Tuesday, September 30, 2014

Small Brown Snake 2014

My rules were this:  all ingredients of the work I did while teaching an Intensive at Anderson Ranch this fall  http://www.andersonranch.org/ had to be found or given to me.  The second day of the workshop, one of my students, Trace Nichols,  showed up with a plastic bag with something inside.  On her run that morning she had found a small brown snake, dead, by the side of the road.  As the days went by, I had 4 stripped pine cones(squirrels getting ready for winter) which resembled paws of some strange beast, two dead flies, about 15 tiny sea shells, some smashed pine cones(from being driven over), a stack of lovely Japanese printmaking paper (tear offs), beautifully stained tissue with  which a student had blotted her paintings, old, yellowed, dictionary pages, a DASS transfer of leaves, and numerous copies of images printed and then discarded. And these were just a few of the things I collected or that were given to me by my students as the workshop went on. My last gift was laying on my work table, beautifully wrapped and tied in leaves.  Trace had, once again, on her morning run, found a dead animal, this time a squirrel, and knowing that she wasn't going to come back that way, had wrapped it in leaves and tied them with stems so that she could carry it comfortably on her (long) run home.  I opened the beautiful present, simultaneously gasped and jumped a several feet backwards, then thanked her profusely for the lovely present.
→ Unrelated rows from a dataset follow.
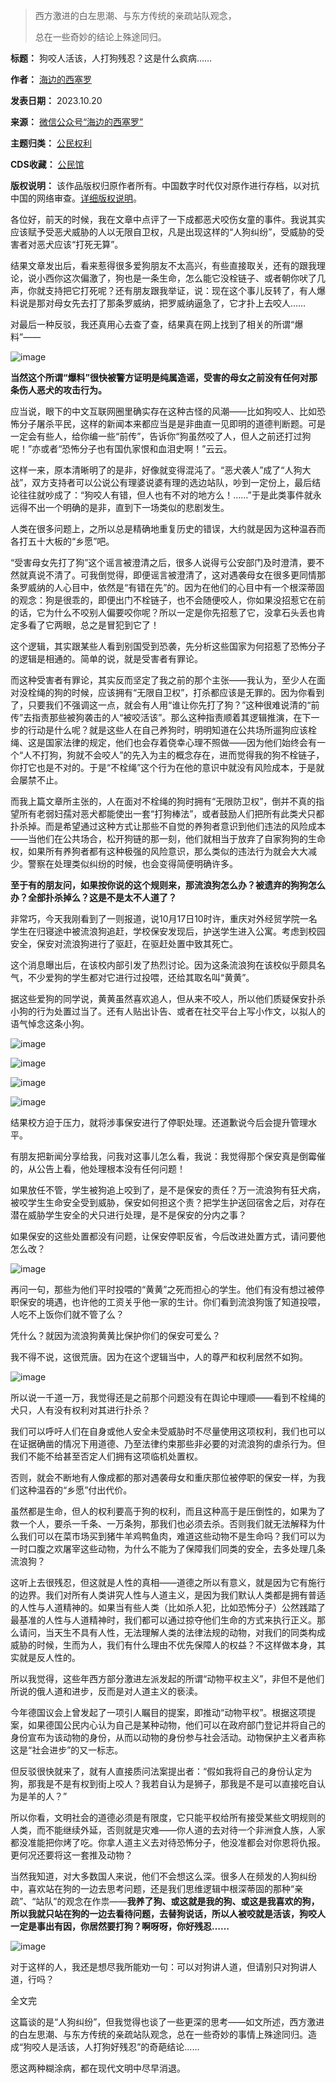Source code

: 
> 
> 西方激进的白左思潮、与东方传统的亲疏站队观念，  
> 
> 总在一些奇妙的结论上殊途同归。
> 
> 
> 




**标题：** 狗咬人活该，人打狗残忍？这是什么疯病……  

**作者：** [海边的西塞罗](https://chinadigitaltimes.net/space/海边的西塞罗)  

**发表日期：** 2023.10.20  

**来源：** [微信公众号“海边的西塞罗”](https://web.archive.org/web/https://mp.weixin.qq.com/s/qHlzNlVXOJ8uyr7X6kGY8Q)  

**主题归类：** [公民权利](https://chinadigitaltimes.net/space/公民权利)  

**CDS收藏：** [公民馆](https://chinadigitaltimes.net/space/%E5%85%AC%E6%B0%91%E9%A6%86)  

**版权说明：** 该作品版权归原作者所有。中国数字时代仅对原作进行存档，以对抗中国的网络审查。[详细版权说明](https://chinadigitaltimes.net/chinese/copyright)。


各位好，前天的时候，我在文章中点评了一下成都恶犬咬伤女童的事件。我说其实应该赋予受恶犬威胁的人以无限自卫权，凡是出现这样的“人狗纠纷”，受威胁的受害者对恶犬应该“打死无算”。


结果文章发出后，看来惹得很多爱狗朋友不太高兴，有些直接取关，还有的跟我理论，说小西你这次偏激了，狗也是一条生命，怎么能它没栓链子、或者朝你吠了几声，你就支持把它打死呢？还有朋友跟我举证，说：现在这个事儿反转了，有人爆料说是那对母女先去打了那条罗威纳，把罗威纳逼急了，它才扑上去咬人……


对最后一种反驳，我还真用心去查了查，结果真在网上找到了相关的所谓“爆料”——


![image](https://keep.cdt.media/assets/images/9/d/9daf82c7/66e599a5.jpeg)


**当然这个所谓“爆料”很快被警方证明是纯属造谣，受害的母女之前没有任何对那条伤人恶犬的攻击行为。** 


应当说，眼下的中文互联网圈里确实存在这种古怪的风潮——比如狗咬人、比如恐怖分子屠杀平民，这样的新闻本来都应当是是非曲直一见即明的道德判断题。可是一定会有些人，给你编一些“前传”，告诉你“狗虽然咬了人，但人之前还打过狗呢！”亦或者“恐怖分子也有国仇家恨和血泪史啊！”云云。


这样一来，原本清晰明了的是非，好像就变得混沌了。“恶犬袭人”成了“人狗大战”，双方支持者可以公说公有理婆说婆有理的选边站队，吵到一定份上，最后结论往往就吵成了：“狗咬人有错，但人也有不对的地方么！……”于是此类事件就永远得不出一个明确的是非，直到下一场类似的悲剧发生。


人类在很多问题上，之所以总是精确地重复历史的错误，大约就是因为这种温吞而各打五十大板的“乡愿”吧。


“受害母女先打了狗”这个谣言被澄清之后，很多人说得亏公安部门及时澄清，要不然就真说不清了。可我倒觉得，即便谣言被澄清了，这对遇袭母女在很多更同情那条罗威纳的人心目中，依然是“有错在先”的。因为在他们的心目中有一个根深蒂固的观念：狗是很乖的，即便出门不栓链子，也不会随便咬人，你如果没招惹它在前的话，它为什么不咬别人偏要咬你呢？所以一定是你先招惹了它，没拿石头丢也肯定多看了它两眼，总之是冒犯到它了！


这个逻辑，其实跟某些人看到别国受到恐袭，先分析这些国家为何招惹了恐怖分子的逻辑是相通的。简单的说，就是受害者有罪论。


而这种受害者有罪论，其实反而坚定了我之前的那个主张——我认为，至少人在面对没栓绳的狗的时候，应该拥有“无限自卫权”，打杀都应该是无罪的。因为你看到了，只要我们不强调这一点，就会有人用“谁让你先打了狗？”这种很难说清的“前传”去指责那些被狗袭击的人“被咬活该”。那么这种指责顺着其逻辑推演，在下一步的行动是什么呢？就是这些人在自己养狗时，明明知道在公共场所遛狗应该栓绳、这是国家法律的规定，他们也会存着侥幸心理不照做——因为他们始终会有一个“人不打狗，狗就不会咬人”的先入为主的概念存在，进而觉得我的狗不栓链子，你打它也是不对的。于是“不栓绳”这个行为在他的意识中就没有风险成本，于是就会屡禁不止。


而我上篇文章所主张的，人在面对不栓绳的狗时拥有“无限防卫权”，倒并不真的指望所有老弱妇孺对恶犬都能使出一套“打狗棒法”，或者鼓励人们把所有此类犬只都扑杀掉。而是希望通过这种方式让那些不自觉的养狗者意识到他们违法的风险成本——当他们在公共场合，松开狗链的那一刻，他们就相当于放弃了自家狗狗的生命权，如果所有养狗者都有这种极强的风险意识，那么类似的违法行为就会大大减少。警察在处理类似纠纷的时候，也会变得简便明确许多。


**至于有的朋友问，如果按你说的这个规则来，那流浪狗怎么办？被遗弃的狗狗怎么办？全部扑杀掉么？这是不是太不人道了？** 


非常巧，今天我刚看到了一则报道，说10月17日10时许，重庆对外经贸学院一名学生在归寝途中被流浪狗追赶，学校保安发现后，护送学生进入公寓。考虑到校园安全，保安对流浪狗进行了驱赶，在驱赶处置中致其死亡。


这个消息曝出后，在该校内部引发了热烈讨论。因为这条流浪狗在该校似乎颇具名气，不少爱狗的学生都对它进行过投喂，还给其取名叫“黄黄”。


据这些爱狗的同学说，黄黄虽然喜欢追人，但从来不咬人，所以他们质疑保安扑杀小狗的行为处置过当了。还有人贴出讣告、或者在社交平台上写小作文，以拟人的语气悼念这条小狗。


![image](https://keep.cdt.media/assets/images/9/d/9daf82c7/4dd7b6b9.jpeg)


![image](https://keep.cdt.media/assets/images/9/d/9daf82c7/ee0df059.jpeg)


![image](https://keep.cdt.media/assets/images/9/d/9daf82c7/e4a56db2.png)


![image](https://keep.cdt.media/assets/images/9/d/9daf82c7/8228c948.png)


结果校方迫于压力，就将涉事保安进行了停职处理。还道歉说今后会提升管理水平。


有朋友把新闻分享给我，问我对这事儿怎么看，我说：我觉得那个保安真是倒霉催的，从公告上看，他处理根本没有任何问题！


如果放任不管，学生被狗追上咬到了，是不是保安的责任？万一流浪狗有狂犬病，被咬学生生命安全受到威胁，保安如何担这个责？把学生护送回宿舍之后，对存在潜在威胁学生安全的犬只进行处理，是不是保安的分内之事？


如果保安的这些处置都没有问题，让保安停职反省，今后改进处置方式，请问要他怎么改？


![image](https://keep.cdt.media/assets/images/9/d/9daf82c7/9e1aa37b.png)


再问一句，那些为他们平时投喂的“黄黄”之死而担心的学生。他们有没有想过被停职保安的境遇，也许他的工资关乎他一家的生计。你们看到流浪狗饿了知道投喂，人吃不上饭你们就不管了么？


凭什么？就因为流浪狗黄黄比保护你们的保安可爱么？


我不得不说，这很荒唐。因为在这个逻辑当中，人的尊严和权利居然不如狗。


![image](https://keep.cdt.media/assets/images/9/d/9daf82c7/3de66104.jpeg)


所以说一千道一万，我觉得还是之前那个问题没有在舆论中理顺——看到不栓绳的犬只，人有没有权利对其进行扑杀？


我们可以呼吁人们在自身或他人安全未受威胁时不尽量使用这项权利，我们也可以在证据确凿的情况下用道德、乃至法律约束那些非必要的对流浪狗的虐杀行为。但我们不能不给甚至否定人们拥有这项临机处置权。


否则，就会不断地有人像成都的那对遇袭母女和重庆那位被停职的保安一样，为我们这种温吞的“乡愿”付出代价。


虽然都是生命，但人的权利要高于狗的权利，而且这种高于是压倒性的，如果为了救一个人，要杀一千条、一万条狗，那我们也必须去杀。否则我们就无法解释为什么我们可以在菜市场买到猪牛羊鸡鸭鱼肉，难道这些动物不是生命吗？我们可以为一时口腹之欢屠宰这些动物，为什么不能为了保障我们同类的安全，去多处理几条流浪狗？


这听上去很残忍，但这就是人性的真相——道德之所以有意义，就是因为它有施行的边界。我们对所有人类讲究人性与人道主义，是因为我们默认人类都是拥有普适的人性与人道精神的。如果当有些人类（比如杀人犯，比如恐怖分子）公然践踏了最基准的人性与人道精神时，我们都可以通过掠夺他们生命的方式来执行正义。那么请问，当天生不具有人性，无法理解人类的法律法规的动物，对我们的同类构成威胁的时候，生而为人，我们有什么理由不优先保障人的权益？不这样做本身，其实就是反人性的。


所以我觉得，这些年西方部分激进左派发起的所谓“动物平权主义”，非但不是他们所说的俄人道和进步，反而是对人道主义的亵渎。


今年德国议会上曾发起了一项引人瞩目的提案，即推动“动物平权”。根据这项提案，如果德国公民内心认为自己是某种动物，他们可以在政府部门登记并将自己的身份宣布为该动物的身份，从而以动物的身份参与社会活动。动物保护主义者声称这是“社会进步”的又一标志。


但反驳很快就来了，就有人直接质问法案提出者：“假如我将自己的身份认定为狗，那我是不是有权到街上咬人？我若自认为是狮子，那我是不是可以直接吃自认为是羊的人？”


所以你看，文明社会的道德必须是有限度，它只能平权给所有接受某些文明规则的人类，而不能继续外延，否则就是灾难——你人道的去对待一个非洲食人族，人家都没准能把你烤了吃。你拿人道主义去对待恐怖分子，他没准都会对你恩将仇报。更何况还要将这一套推及动物？


当然我知道，对大多数国人来说，他们不会想这么深。很多人在频发的人狗纠纷中，喜欢站在狗的一边去思考问题，还是我们思维逻辑中根深蒂固的那种“亲疏”、“站队”的观念在作祟——**我养了狗、或这就是我的狗、或这是我喜欢的狗，所以我就只站在狗的一边去看待问题，去替狗说话，所以人被咬就是活该，狗咬人一定是事出有因，你居然要打狗？啊呀呀，你好残忍……** 


![image](https://keep.cdt.media/assets/images/9/d/9daf82c7/c23baea5.jpeg)


对于这样的人，我还是想尽我所能劝一句：可以对狗讲人道，但请别只对狗讲人道，行吗？


全文完


这篇谈的是“人狗纠纷”，但我觉得也谈了一些更深的思考——如文所述，西方激进的白左思潮、与东方传统的亲疏站队观念，总在一些奇妙的事情上殊途同归。造成“狗咬人是活该，人打狗好残忍”的奇葩结论……


愿这两种糊涂病，都在现代文明中尽早消退。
Sunday, September 14, 2014

Big Head(Thinking) 2014

The world as we have created it is a process of our thinking. It cannot be changed without changing our thinking.”
Albert Einstein

 “Stop thinking, and end your problems.”
Lao Tzu

In thinking, keep to the simple.”
Lao Tzu

I have a hard time with thinking, or rather, perhaps better said, thinking has not always been my friend.  My thoughts shape me:  they can create much anxiety and loneliness, and I don't understand why.  The thoughts swirl and repeat, swirl and repeat, especially at 4:00 am in the morning, when whatever thoughts I have seem always to go to dark places.  When I teach, I tell my students to let their brains go outside for a smoke while they stay inside to work.  I see my students convincing themselves that they can't paint, or can't collage, or don't understand color, then, when given a little push, and their hands are allowed to take over and their thinking discouraged, they are able to do all those things, and much more,  beautifully with complex creativity and, often, with profound meaning.